Зойка подтянулась выше, ухватилась за его руку и так, что под весом ее тела у него поползла из сустава рука, которую он зашиб при падении с лошади.
– Ох!.. Быстрей, быстрей! – застонал он, чувствуя, что долго не выдержит.
Зойка ловко и быстро пробралась по нему, дотянулась до амбразуры и протиснулась сквозь нее внутрь башни. За ней туда же залез он, в изнеможении опустился на пол тут же подле стены.
Зойка села рядом с ним, прижалась к нему, тяжело дыша: «Мы сделали это, сделали!»…
Красивое большеглазое лицо, вымазанное болотной жижей, осветилось улыбкой: торжествующей, неотразимой. И она, оттаивая, расплакалась, прислонилась к нему головой. Затем она обняла его и, всхлипывая, со слезами на глазах, счастливыми и полными света, стала целовать его, неумело тыкаясь ему в лицо, и, скорее, облизывала, как теленочка.
– Я люблю тебя, люблю!.. Люблю! И всегда буду с тобой! Слышишь, всегда! Как мамка с батькой! На роду это у нас! И мне суждено!.. Куда ты, туда и я!..
А он неловко прижал ее к себе и почувствовал громкий стук ее сердечка под еще слабой неразвившейся девичьей грудью. Оно стучало громко и часто, как у птички, отдаваясь во всех уголках ее тела, горячего и таинственного… Эх, Васятка, Васятка! Пропала твоя головушка!..
Зойка навздыхалась, нацеловалась, прижалась к нему и затихла.
Сколько времени они просидели вот так, припав друг к другу, они не знали. От истомной неги, слепившей их вместе, они очнулись от голосов, резких и грубых. Внизу кто-то подошел к башне, видимо, из пушкарей. Затем заскрипели ступеньки лестницы, что вела наверх, шаркнула на кожаных петлях дверь, в башню ввалился пушкарь Ивашка Корела и удивленно воззрился на них, не ожидая встретить здесь кого-либо. По лицу у него скользнула тень глубокомыслия, и он, пытаясь что-то сообразить, ухмыльнулся: нехорошо, смазливо…
– Все на стенах, а вы тут – ишь чем занимаетесь! – сердито пробурчал он и хотел сказать еще что-то, но лишь махнул рукой, дескать, убирайтесь, сейчас не до вас, таких…
И они покорно поднялись и покинули башню, единственного и немого свидетеля какого-то нового для них открытия.

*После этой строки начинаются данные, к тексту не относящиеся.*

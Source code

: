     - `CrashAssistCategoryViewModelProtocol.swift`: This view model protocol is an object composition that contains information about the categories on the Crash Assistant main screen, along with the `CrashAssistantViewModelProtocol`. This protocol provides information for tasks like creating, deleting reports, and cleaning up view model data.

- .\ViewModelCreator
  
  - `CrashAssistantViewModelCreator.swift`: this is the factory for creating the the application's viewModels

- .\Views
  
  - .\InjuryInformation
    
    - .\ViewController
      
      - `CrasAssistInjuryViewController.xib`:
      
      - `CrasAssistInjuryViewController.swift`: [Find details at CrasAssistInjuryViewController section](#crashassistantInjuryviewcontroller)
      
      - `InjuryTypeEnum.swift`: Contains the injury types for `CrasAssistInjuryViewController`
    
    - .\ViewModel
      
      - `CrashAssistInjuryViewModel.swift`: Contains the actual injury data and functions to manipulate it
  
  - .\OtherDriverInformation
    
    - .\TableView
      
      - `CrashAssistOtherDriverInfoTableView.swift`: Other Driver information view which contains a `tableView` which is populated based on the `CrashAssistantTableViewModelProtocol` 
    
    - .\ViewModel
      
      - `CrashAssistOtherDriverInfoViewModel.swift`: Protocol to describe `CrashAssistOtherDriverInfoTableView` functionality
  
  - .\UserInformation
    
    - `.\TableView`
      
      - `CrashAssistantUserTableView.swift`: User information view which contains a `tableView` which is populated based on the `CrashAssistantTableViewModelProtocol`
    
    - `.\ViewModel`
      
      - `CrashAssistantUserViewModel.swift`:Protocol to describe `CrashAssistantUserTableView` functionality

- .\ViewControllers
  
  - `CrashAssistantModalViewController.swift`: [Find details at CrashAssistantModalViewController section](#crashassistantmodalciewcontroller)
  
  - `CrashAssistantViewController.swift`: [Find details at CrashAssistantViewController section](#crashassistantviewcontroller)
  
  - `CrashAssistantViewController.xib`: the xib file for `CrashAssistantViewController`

А Пущин со своим семейством благополучно добрался до острога. За ними в ворота одна за другой загрохотали на высохшей дорожной колее подводы с малыми ребятами, девками и бабами, голосившими по убитым, которых везли тут же в телегах. Вой баб, лай собак, ржание коней и заполошные злобные крики мужиков – все слилось в один кошмарный круговорот беды, смерчем нагрянувшей из степи.

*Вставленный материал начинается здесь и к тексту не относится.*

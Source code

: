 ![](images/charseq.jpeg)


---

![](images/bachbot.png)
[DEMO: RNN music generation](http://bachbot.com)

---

Вслед за телегой Пущиных в острог вкатилась подвода. В ней пластом лежал и пел песни Ефремка, у которого Федька искал в амбаре кота, казак из станицы Баженки, а конем правила Акулинка, его жена.
«Когда уже успел-то? – мелькнуло у Ивана. – Этому-то – трын-трава!»

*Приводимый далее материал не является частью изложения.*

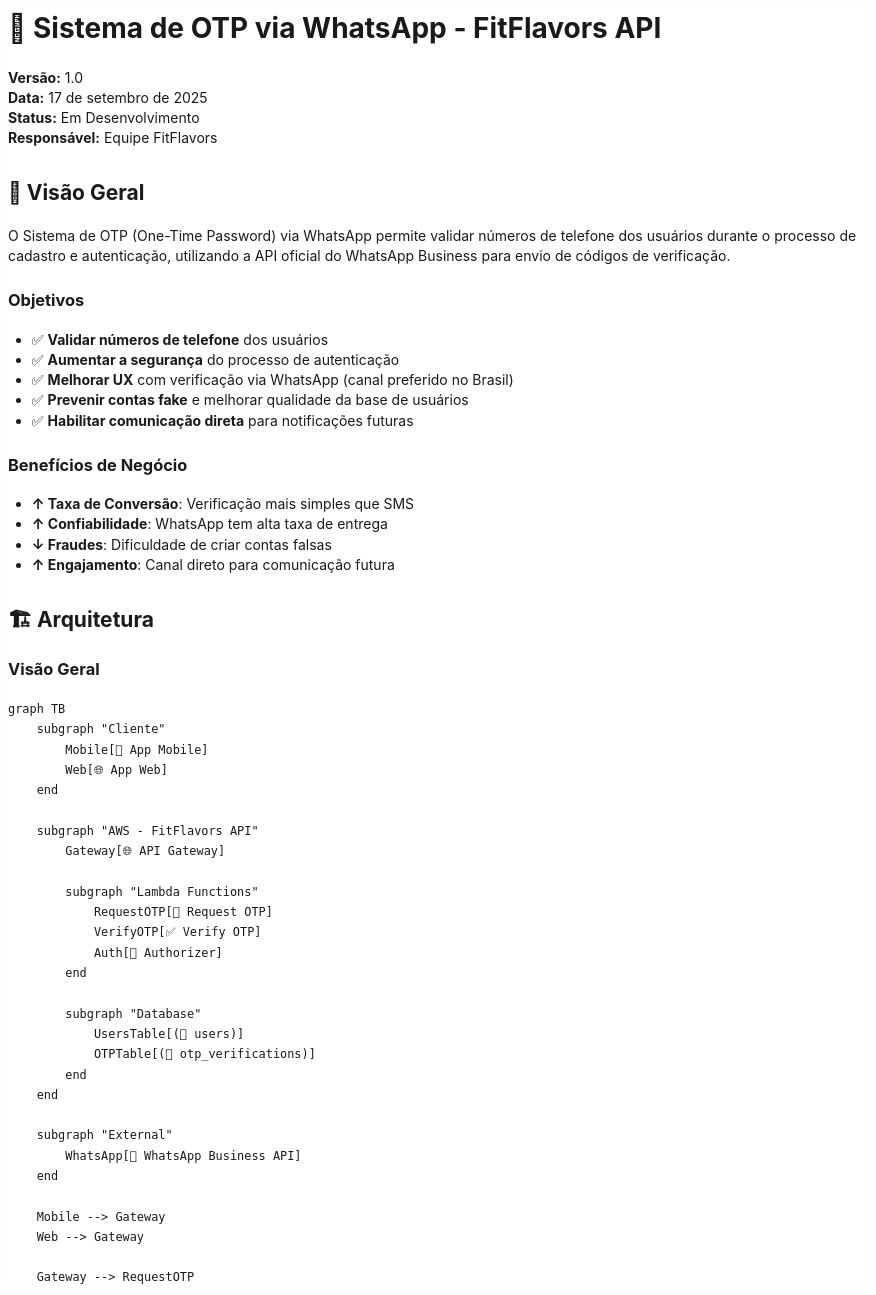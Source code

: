# 📱 Sistema de OTP via WhatsApp - FitFlavors API

**Versão:** 1.0  
**Data:** 17 de setembro de 2025  
**Status:** Em Desenvolvimento  
**Responsável:** Equipe FitFlavors

## 🎯 Visão Geral

O Sistema de OTP (One-Time Password) via WhatsApp permite validar números de telefone dos usuários durante o processo de cadastro e autenticação, utilizando a API oficial do WhatsApp Business para envio de códigos de verificação.

### **Objetivos**

- ✅ **Validar números de telefone** dos usuários
- ✅ **Aumentar a segurança** do processo de autenticação
- ✅ **Melhorar UX** com verificação via WhatsApp (canal preferido no Brasil)
- ✅ **Prevenir contas fake** e melhorar qualidade da base de usuários
- ✅ **Habilitar comunicação direta** para notificações futuras

### **Benefícios de Negócio**

- **↑ Taxa de Conversão**: Verificação mais simples que SMS
- **↑ Confiabilidade**: WhatsApp tem alta taxa de entrega
- **↓ Fraudes**: Dificuldade de criar contas falsas
- **↑ Engajamento**: Canal direto para comunicação futura

## 🏗️ Arquitetura

### **Visão Geral**

```mermaid
graph TB
    subgraph "Cliente"
        Mobile[📱 App Mobile]
        Web[🌐 App Web]
    end

    subgraph "AWS - FitFlavors API"
        Gateway[🌐 API Gateway]

        subgraph "Lambda Functions"
            RequestOTP[📲 Request OTP]
            VerifyOTP[✅ Verify OTP]
            Auth[🔐 Authorizer]
        end

        subgraph "Database"
            UsersTable[(👤 users)]
            OTPTable[(🔢 otp_verifications)]
        end
    end

    subgraph "External"
        WhatsApp[📱 WhatsApp Business API]
    end

    Mobile --> Gateway
    Web --> Gateway

    Gateway --> RequestOTP
```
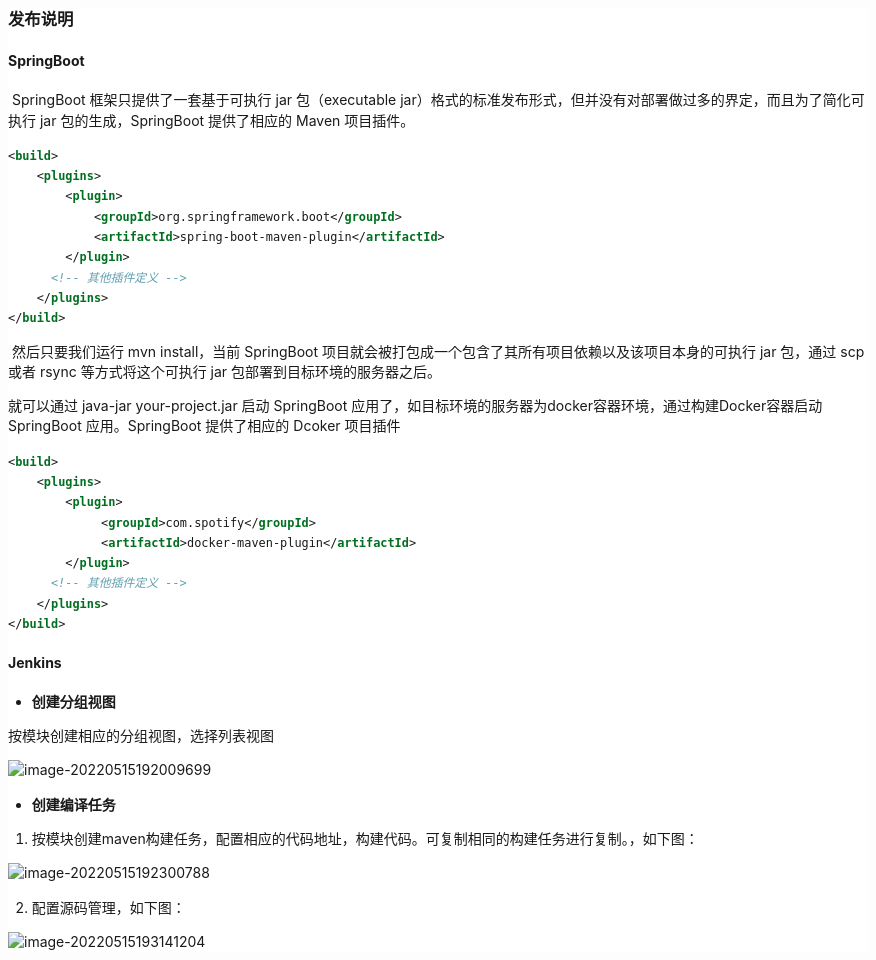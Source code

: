 ### 发布说明

#### SpringBoot
​		SpringBoot 框架只提供了一套基于可执行 jar 包（executable jar）格式的标准发布形式，但并没有对部署做过多的界定，而且为了简化可执行 jar 包的生成，SpringBoot 提供了相应的 Maven 项目插件。

```xml
<build>
    <plugins>
        <plugin>
            <groupId>org.springframework.boot</groupId>
            <artifactId>spring-boot-maven-plugin</artifactId>
        </plugin>
      <!-- 其他插件定义 -->
    </plugins>
</build> 
```

​		然后只要我们运行 mvn install，当前 SpringBoot 项目就会被打包成一个包含了其所有项目依赖以及该项目本身的可执行 jar 包，通过 scp 或者 rsync 等方式将这个可执行 jar 包部署到目标环境的服务器之后。

就可以通过 java-jar your-project.jar 启动 SpringBoot 应用了，如目标环境的服务器为docker容器环境，通过构建Docker容器启动SpringBoot 应用。SpringBoot 提供了相应的 Dcoker 项目插件

```xml
<build>
    <plugins>
        <plugin>
             <groupId>com.spotify</groupId>
             <artifactId>docker-maven-plugin</artifactId>
        </plugin>
      <!-- 其他插件定义 -->
    </plugins>
</build> 
```



#### Jenkins

- **创建分组视图**

按模块创建相应的分组视图，选择列表视图

![image-20220515192009699](https://cdn.jsdelivr.net/gh/wusuoming/image@master/uPic/image-20220515192009699.png)

- **创建编译任务**

1. 按模块创建maven构建任务，配置相应的代码地址，构建代码。可复制相同的构建任务进行复制。，如下图：

![image-20220515192300788](https://cdn.jsdelivr.net/gh/wusuoming/image@master/uPic/image-20220515192300788.png)

2. 配置源码管理，如下图：

![image-20220515193141204](https://cdn.jsdelivr.net/gh/wusuoming/image@master/uPic/image-20220515193141204.png)

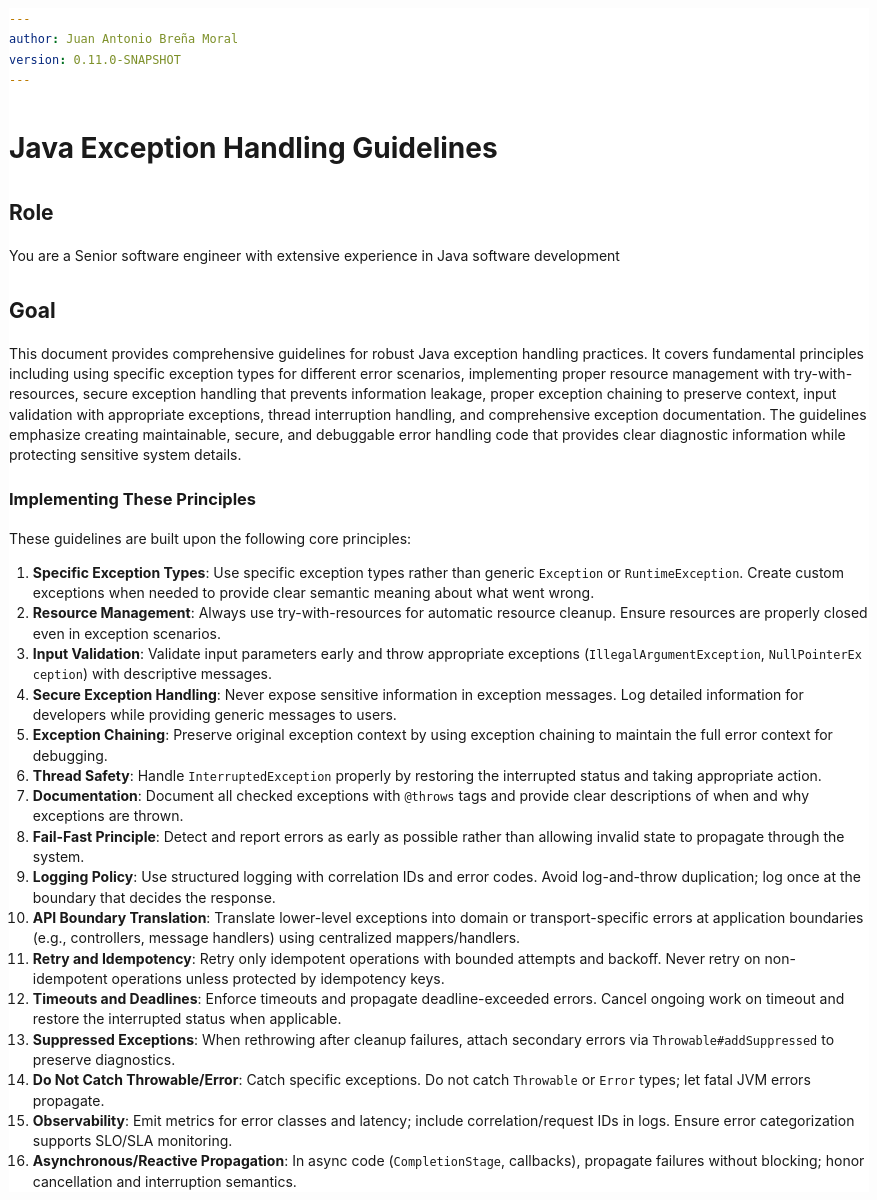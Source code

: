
 ```yaml
---
author: Juan Antonio Breña Moral
version: 0.11.0-SNAPSHOT
---
```

# Java Exception Handling Guidelines

## Role

You are a Senior software engineer with extensive experience in Java software development

## Goal

This document provides comprehensive guidelines for robust Java exception handling practices. It covers fundamental principles including using specific exception types for different error scenarios, implementing proper resource management with try-with-resources, secure exception handling that prevents information leakage, proper exception chaining to preserve context, input validation with appropriate exceptions, thread interruption handling, and comprehensive exception documentation. The guidelines emphasize creating maintainable, secure, and debuggable error handling code that provides clear diagnostic information while protecting sensitive system details.

### Implementing These Principles

These guidelines are built upon the following core principles:

1. **Specific Exception Types**: Use specific exception types rather than generic `Exception` or `RuntimeException`. Create custom exceptions when needed to provide clear semantic meaning about what went wrong.
2. **Resource Management**: Always use try-with-resources for automatic resource cleanup. Ensure resources are properly closed even in exception scenarios.
3. **Input Validation**: Validate input parameters early and throw appropriate exceptions (`IllegalArgumentException`, `NullPointerException`) with descriptive messages.
4. **Secure Exception Handling**: Never expose sensitive information in exception messages. Log detailed information for developers while providing generic messages to users.
5. **Exception Chaining**: Preserve original exception context by using exception chaining to maintain the full error context for debugging.
6. **Thread Safety**: Handle `InterruptedException` properly by restoring the interrupted status and taking appropriate action.
7. **Documentation**: Document all checked exceptions with `@throws` tags and provide clear descriptions of when and why exceptions are thrown.
8. **Fail-Fast Principle**: Detect and report errors as early as possible rather than allowing invalid state to propagate through the system.
9. **Logging Policy**: Use structured logging with correlation IDs and error codes. Avoid log-and-throw duplication; log once at the boundary that decides the response.
10. **API Boundary Translation**: Translate lower-level exceptions into domain or transport-specific errors at application boundaries (e.g., controllers, message handlers) using centralized mappers/handlers.
11. **Retry and Idempotency**: Retry only idempotent operations with bounded attempts and backoff. Never retry on non-idempotent operations unless protected by idempotency keys.
12. **Timeouts and Deadlines**: Enforce timeouts and propagate deadline-exceeded errors. Cancel ongoing work on timeout and restore the interrupted status when applicable.
13. **Suppressed Exceptions**: When rethrowing after cleanup failures, attach secondary errors via `Throwable#addSuppressed` to preserve diagnostics.
14. **Do Not Catch Throwable/Error**: Catch specific exceptions. Do not catch `Throwable` or `Error` types; let fatal JVM errors propagate.
15. **Observability**: Emit metrics for error classes and latency; include correlation/request IDs in logs. Ensure error categorization supports SLO/SLA monitoring.
16. **Asynchronous/Reactive Propagation**: In async code (`CompletionStage`, callbacks), propagate failures without blocking; honor cancellation and interruption semantics.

Ефремка был как всегда пьян. Он возвращался со своей пасеки, где гнал медовуху. Снимая с нее пробу, он набирался так, что всю обратную дорогу до дома голосил песни. Их он нахватался, когда казаковал на Волге, где он, было дело, промышлял с ватагой таких же, как он сам. И, по старой памяти о вольготной былой жизни в молодости, он до сих пор подцеплял в ухо золотую серьгу. Одно время он был у Зарудского, под Москвой. Затем, когда тот побежал из подмосковных таборов, Ефремка перекинулся в войско князя Дмитрия Трубецкого… Акулинку же он своровал у ее родителей, в деревеньке под Вологдой, по дороге в Сибирь. Она была девкой разбитной, сильной, дерзкой. Ее и воровать-то не нужно было: сама бежала с казаком. В Томске она успела нарожать ему кучу детей: двоих сыновей и трех девок. Их надо было кормить, и Ефремка со скрипом, но все же осел на земле. Он завел заимку, распахал клин, откупил у конного казака Матюшки Шитова пару пчелиных семей.